## Items listed in a dataset

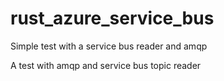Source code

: # rust_azure_service_bus
Simple test with a service bus reader and amqp

A test with amqp and service bus topic reader
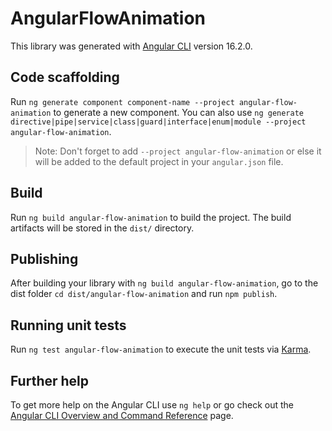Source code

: # AngularFlowAnimation

This library was generated with [Angular CLI](https://github.com/angular/angular-cli) version 16.2.0.

## Code scaffolding

Run `ng generate component component-name --project angular-flow-animation` to generate a new component. You can also use `ng generate directive|pipe|service|class|guard|interface|enum|module --project angular-flow-animation`.
> Note: Don't forget to add `--project angular-flow-animation` or else it will be added to the default project in your `angular.json` file. 

## Build

Run `ng build angular-flow-animation` to build the project. The build artifacts will be stored in the `dist/` directory.

## Publishing

After building your library with `ng build angular-flow-animation`, go to the dist folder `cd dist/angular-flow-animation` and run `npm publish`.

## Running unit tests

Run `ng test angular-flow-animation` to execute the unit tests via [Karma](https://karma-runner.github.io).

## Further help

To get more help on the Angular CLI use `ng help` or go check out the [Angular CLI Overview and Command Reference](https://angular.io/cli) page.
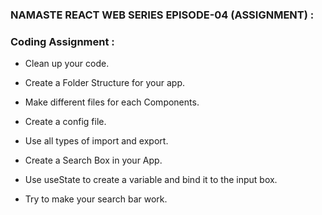 ### NAMASTE REACT WEB SERIES EPISODE-04 (ASSIGNMENT) :

### Coding Assignment :

- Clean up your code.

- Create a Folder Structure for your app.

- Make different files for each Components.

- Create a config file.

- Use all types of import and export.

- Create a Search Box in your App.

- Use useState to create a variable and bind it to the input box.

- Try to make your search bar work.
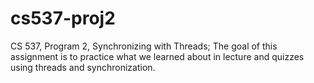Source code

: # cs537-proj2
CS 537, Program 2, Synchronizing with Threads; The goal of this assignment is to practice what we learned about in lecture and quizzes using threads and synchronization.

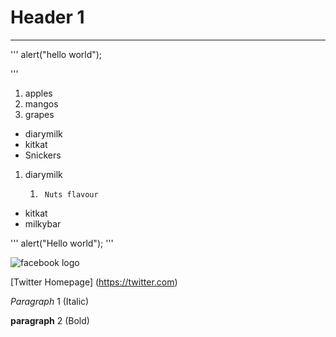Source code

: # Header 1
 ---

 '''
 alert("hello world");

 '''


 1. apples
 2. mangos
 3. grapes
   
 * diarymilk
 * kitkat
 * Snickers

1. diarymilk
      1.      Nuts flavour
* kitkat
* milkybar

'''
alert("Hello world");
'''




  ![facebook logo](./logo.png "facebook")




 [Twitter Homepage] (https://twitter.com)





*Paragraph*  1 (Italic)

**paragraph** 2 (Bold)

 

 
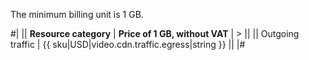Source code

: The minimum billing unit is 1 GB.

#|
|| **Resource category** | **Price of 1 GB, without VAT** | > ||
|| Outgoing traffic | {{ sku|USD|video.cdn.traffic.egress|string }} ||
|#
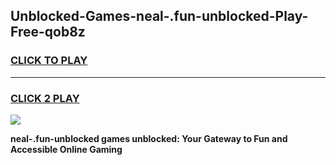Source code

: 
## Unblocked-Games-neal-.fun-unblocked-Play-Free-qob8z
<h3>
<a href="https://premium76.site?title=neal-.fun-unblocked&ref=12A">CLICK TO PLAY</a></h3>
<hr>

<h3>
<a href="https://premium76.site?title=neal-.fun-unblocked&ref=12A">CLICK 2 PLAY</a>
  
</h3>

<a href="https://premium76.site?title=neal-.fun-unblocked&ref=12A"><img src="https://clearcache.store/games.png"></a>


**neal-.fun-unblocked games unblocked: Your Gateway to Fun and Accessible Online Gaming**

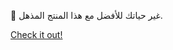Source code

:💎 غير حياتك للأفضل مع هذا المنتج المذهل.

[Check it out!](https://www.facebook.com/share/17TW2PL6Tj/)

## Required work
Go through the entries above and report every line in which the word "amqp" appears.

## Expected output
Simple test with a service bus reader and amqp
A test with amqp and service bus topic reader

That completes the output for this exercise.